Just over a year ago I packed up my little cottage in the town I loved and the area I had lived in for most of my life and moved to a strange village 50 miles away, just outside of Sheffield.
I left my house, my job, my local pubs and shops and most importantly - my family and friends.
This was all in aid of moving closer to my boyfriend's work and saving him travelling 500 miles a week just to go to work and back.
I've always said I wanted to make a fresh start - there had been a lot of things I'd rather forget and as it was a small village it was hard to escape without actually leaving - so I thought great, nows your chance! Do something impulsive!
So we got in a van and travelled up the M1.
The first few weeks were ok but as the time went on I found it so strange that somewhere that was only an hour up the road was so different.
I started my new job and I just didn't click with the people. I joined a gym and went to classes but it was so much harder to just roll too after work when it's 20 minutes away as opposed to 2 minutes down the road and when we got our puppy Archie it was so difficult to give him any time as well as giving up 2 hours for a trip to the gym.

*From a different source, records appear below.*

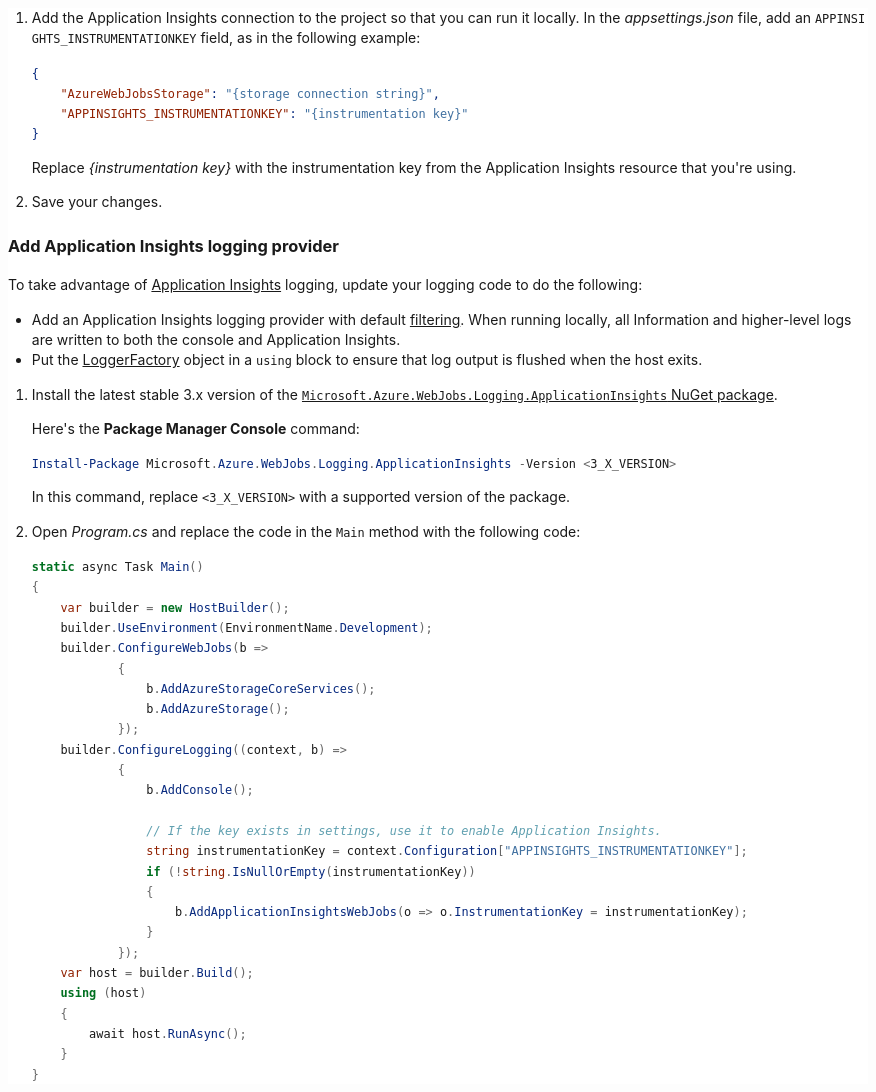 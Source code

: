 1. Add the Application Insights connection to the project so that you can run it locally. In the *appsettings.json* file, add an `APPINSIGHTS_INSTRUMENTATIONKEY` field, as in the following example:

    ```json
    {
        "AzureWebJobsStorage": "{storage connection string}",
        "APPINSIGHTS_INSTRUMENTATIONKEY": "{instrumentation key}"
    }
    ```

    Replace *{instrumentation key}* with the instrumentation key from the Application Insights resource that you're using.

1. Save your changes.

### Add Application Insights logging provider

To take advantage of [Application Insights](../azure-monitor/app/app-insights-overview.md) logging, update your logging code to do the following:

* Add an Application Insights logging provider with default [filtering](webjobs-sdk-how-to.md#log-filtering). When running locally, all Information and higher-level logs are written to both the console and Application Insights.
* Put the [LoggerFactory](./webjobs-sdk-how-to.md#logging-and-monitoring) object in a `using` block to ensure that log output is flushed when the host exits.

1. Install the latest stable 3.x version of the [`Microsoft.Azure.WebJobs.Logging.ApplicationInsights` NuGet package](https://www.nuget.org/packages/Microsoft.Azure.WebJobs.Logging.ApplicationInsights/).

   Here's the **Package Manager Console** command:

   ```powershell
   Install-Package Microsoft.Azure.WebJobs.Logging.ApplicationInsights -Version <3_X_VERSION>
   ```
    In this command, replace `<3_X_VERSION>` with a supported version of the package.

1. Open *Program.cs* and replace the code in the `Main` method with the following code:

    ```cs
    static async Task Main()
    {
        var builder = new HostBuilder();
        builder.UseEnvironment(EnvironmentName.Development);
        builder.ConfigureWebJobs(b =>
                {
                    b.AddAzureStorageCoreServices();
                    b.AddAzureStorage();
                });
        builder.ConfigureLogging((context, b) =>
                {
                    b.AddConsole();

                    // If the key exists in settings, use it to enable Application Insights.
                    string instrumentationKey = context.Configuration["APPINSIGHTS_INSTRUMENTATIONKEY"];
                    if (!string.IsNullOrEmpty(instrumentationKey))
                    {
                        b.AddApplicationInsightsWebJobs(o => o.InstrumentationKey = instrumentationKey);
                    }
                });
        var host = builder.Build();
        using (host)
        {
            await host.RunAsync();
        }
    }
    ```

A year down the line I still feel exactly the same.
I feel overwhelmed, confined and alone.
I still haven't made any real friends, not that I've clicked with or have anything in common with.
I miss going to the pub after work for some chocolate cake and just having a good gossip.
I miss going to the pub after work for some chocolate cake and just having a good gossip.
I have never felt so alone when I am not actually alone.
But I don't really know where to start?
I go back to my home town every few months to catch up with my best friends and family and all I feel is homesick.
It was so easy when I was 20 out getting drunk every weekend but how do you do it when your 25!?
How do your start a new life? Make new friends? Enjoy it?
How do your start a new life? Make new friends? Enjoy it?